Le glorie di un capocomico, Alfredo Bontempi di Lanciano.


Le glorie di un capocomico, Alfredo Bontempi di Lanciano
di Angelo Iocco

Quanti a Lanciano ricordano il maestro elementare e commediografo Alfredo Bontempi? (1893-1983) Nacque nel rione Borgo, poco si sa dell’infanzia, ma della sua attività teatrale molto parla il libro di P. Verratti e L. Bontempi pubblicato a Castel Frentano nel 2007. 
Dopo aver conseguito la licenza elementare, iniziò a insegnare nelle scuole di Lanciano, stringendo amicizia con il maestro Cesare Fagiani, poco più giovane di lui, e vari altri rappresentanti della cultural lancianese. 

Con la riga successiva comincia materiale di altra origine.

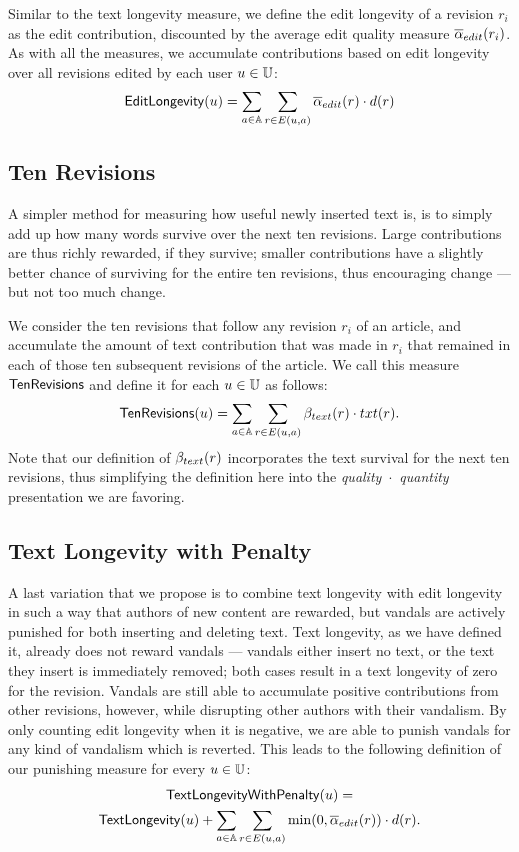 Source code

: \noindent
Similar to the text longevity measure, we define the edit longevity
of a revision $r_i$ as the edit contribution, discounted by the 
average edit quality measure ${\overline{\alpha}}_{edit}(r_i)$.
As with all the measures, we accumulate contributions based on 
edit longevity over all revisions edited by each user $u \in \mathbb{U}$:
%
\[
\mathsf{EditLongevity}(u) = \sum_{a \in \mathbb{A}} \sum_{r \in E(u, a)} 
{\overline{\alpha}}_{edit}(r) \cdot d(r)
\]
%

\subsection{Ten Revisions}

\noindent
A simpler method for measuring how useful newly inserted
text is, is to simply add up how many words survive over
the next ten revisions.
Large contributions are thus richly rewarded, if they survive;
smaller contributions have a slightly better chance of surviving
for the entire ten revisions, thus encouraging change ---
but not too much change.

We consider the ten revisions that follow any revision $r_i$ of an 
article, and accumulate the amount of text contribution that was made 
in $r_i$ that remained in each of those ten subsequent revisions
of the article.
We call this measure $\mathsf{TenRevisions}$ and define it for each
$u \in \mathbb{U}$ as follows:
%
\begin{gather*}
\mathsf{TenRevisions}(u) = 
\sum_{a \in \mathbb{A}} \sum_{r \in E(u, a)} \beta_{text}(r) \cdot txt(r).
\end{gather*}
%
Note that our definition of $\beta_{text}(r)$ incorporates
the text survival for the next ten revisions,
thus simplifying the definition here
into the \textit{quality}~$\cdot$~\textit{quantity}
presentation we are favoring.

\subsection{Text Longevity with Penalty}

\noindent
A last variation that we propose is to combine text longevity with 
edit longevity in such a way that authors of new content are rewarded, 
but vandals are actively punished for both inserting and deleting text.
Text longevity, as we have defined it, already does not
reward vandals --- vandals either insert no text, or the
text they insert is immediately removed; both cases result
in a text longevity of zero for the revision.
Vandals are still able to accumulate positive contributions
from other revisions, however, while disrupting other
authors with their vandalism.
By only counting edit longevity when it is negative,
we are able to punish vandals for any kind of vandalism
which is reverted.
This leads to the following definition of our punishing 
measure for every $u \in \mathbb{U}$:
%
\begin{gather*}
\mathsf{TextLongevityWithPenalty}(u) = \\
\mathsf{TextLongevity}(u) +
\sum_{a \in \mathbb{A}} \sum_{r \in E(u, a)} \min(0, {\overline{\alpha}}_{edit}(r)) \cdot d(r).
\end{gather*}
%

Appassionati di teatro, negli anni dell’amministrazione Sigismondi del teatro comunale Fenaroli, Bontempi iniziò a formare delle Filodrammatiche per portare in scena delle farse, degli atti unici, o intermezzi tra uno spettacolo e il cinematografo. Alla brigata si unirono anche Domenico Bomba detto Mimì come suggeritore, il piccolo Federico Mola (1881-1978), Ugo Di Santo e il poeta Giulio Sigismondi da Guardiagrele, che con le sue farse e i suoi monologhi farà sganasciare dalle risate innumerevoli spettatori.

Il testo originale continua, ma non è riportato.